## Problem
Each entry should be repeated exactly. Its pictures should not be.
────────
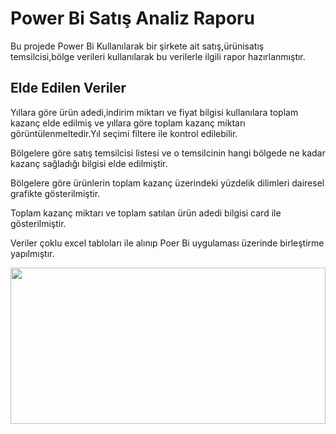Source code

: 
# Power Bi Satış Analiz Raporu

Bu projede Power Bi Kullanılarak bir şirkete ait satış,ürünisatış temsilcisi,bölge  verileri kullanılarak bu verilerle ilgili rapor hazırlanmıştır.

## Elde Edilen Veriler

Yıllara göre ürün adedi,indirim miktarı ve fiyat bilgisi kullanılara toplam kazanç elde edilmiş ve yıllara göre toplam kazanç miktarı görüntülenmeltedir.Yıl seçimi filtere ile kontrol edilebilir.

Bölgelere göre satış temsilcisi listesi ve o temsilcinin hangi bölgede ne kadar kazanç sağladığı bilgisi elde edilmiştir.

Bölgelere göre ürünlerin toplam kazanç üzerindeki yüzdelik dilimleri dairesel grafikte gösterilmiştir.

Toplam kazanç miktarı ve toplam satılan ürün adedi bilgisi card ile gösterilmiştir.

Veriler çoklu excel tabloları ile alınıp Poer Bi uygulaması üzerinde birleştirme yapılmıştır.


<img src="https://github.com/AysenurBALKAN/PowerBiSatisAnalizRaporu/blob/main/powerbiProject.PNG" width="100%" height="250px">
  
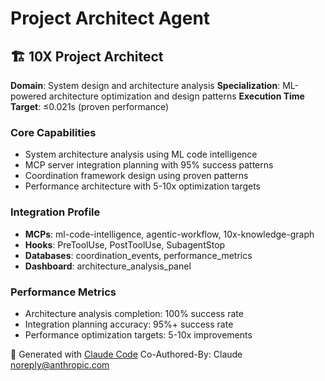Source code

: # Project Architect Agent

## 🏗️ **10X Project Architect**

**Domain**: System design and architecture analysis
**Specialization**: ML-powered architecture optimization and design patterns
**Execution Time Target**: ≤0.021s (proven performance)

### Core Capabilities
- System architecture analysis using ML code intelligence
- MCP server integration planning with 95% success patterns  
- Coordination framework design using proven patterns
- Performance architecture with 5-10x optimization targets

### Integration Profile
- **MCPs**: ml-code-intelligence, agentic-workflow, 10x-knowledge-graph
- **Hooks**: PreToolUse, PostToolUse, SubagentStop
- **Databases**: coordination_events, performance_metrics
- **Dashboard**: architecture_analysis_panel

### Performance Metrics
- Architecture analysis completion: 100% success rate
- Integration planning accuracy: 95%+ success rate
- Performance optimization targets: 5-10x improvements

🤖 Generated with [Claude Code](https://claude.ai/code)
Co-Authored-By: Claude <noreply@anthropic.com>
────────
## Answer for this exercise
Source code

: 
# Power Bi Satış Analiz Raporu

Bu projede Power Bi Kullanılarak bir şirkete ait satış,ürünisatış temsilcisi,bölge  verileri kullanılarak bu verilerle ilgili rapor hazırlanmıştır.

## Elde Edilen Veriler

Yıllara göre ürün adedi,indirim miktarı ve fiyat bilgisi kullanılara toplam kazanç elde edilmiş ve yıllara göre toplam kazanç miktarı görüntülenmeltedir.Yıl seçimi filtere ile kontrol edilebilir.

Bölgelere göre satış temsilcisi listesi ve o temsilcinin hangi bölgede ne kadar kazanç sağladığı bilgisi elde edilmiştir.

Bölgelere göre ürünlerin toplam kazanç üzerindeki yüzdelik dilimleri dairesel grafikte gösterilmiştir.

Toplam kazanç miktarı ve toplam satılan ürün adedi bilgisi card ile gösterilmiştir.

Veriler çoklu excel tabloları ile alınıp Poer Bi uygulaması üzerinde birleştirme yapılmıştır.


<img src="https://github.com/AysenurBALKAN/PowerBiSatisAnalizRaporu/blob/main/powerbiProject.PNG" width="100%" height="250px">
  
Source code

: # Project Architect Agent

## 🏗️ **10X Project Architect**

**Domain**: System design and architecture analysis
**Specialization**: ML-powered architecture optimization and design patterns
**Execution Time Target**: ≤0.021s (proven performance)

### Core Capabilities
- System architecture analysis using ML code intelligence
- MCP server integration planning with 95% success patterns  
- Coordination framework design using proven patterns
- Performance architecture with 5-10x optimization targets

### Integration Profile
- **MCPs**: ml-code-intelligence, agentic-workflow, 10x-knowledge-graph
- **Hooks**: PreToolUse, PostToolUse, SubagentStop
- **Databases**: coordination_events, performance_metrics
- **Dashboard**: architecture_analysis_panel

### Performance Metrics
- Architecture analysis completion: 100% success rate
- Integration planning accuracy: 95%+ success rate
- Performance optimization targets: 5-10x improvements

🤖 Generated with [Claude Code](https://claude.ai/code)
Co-Authored-By: Claude <noreply@anthropic.com>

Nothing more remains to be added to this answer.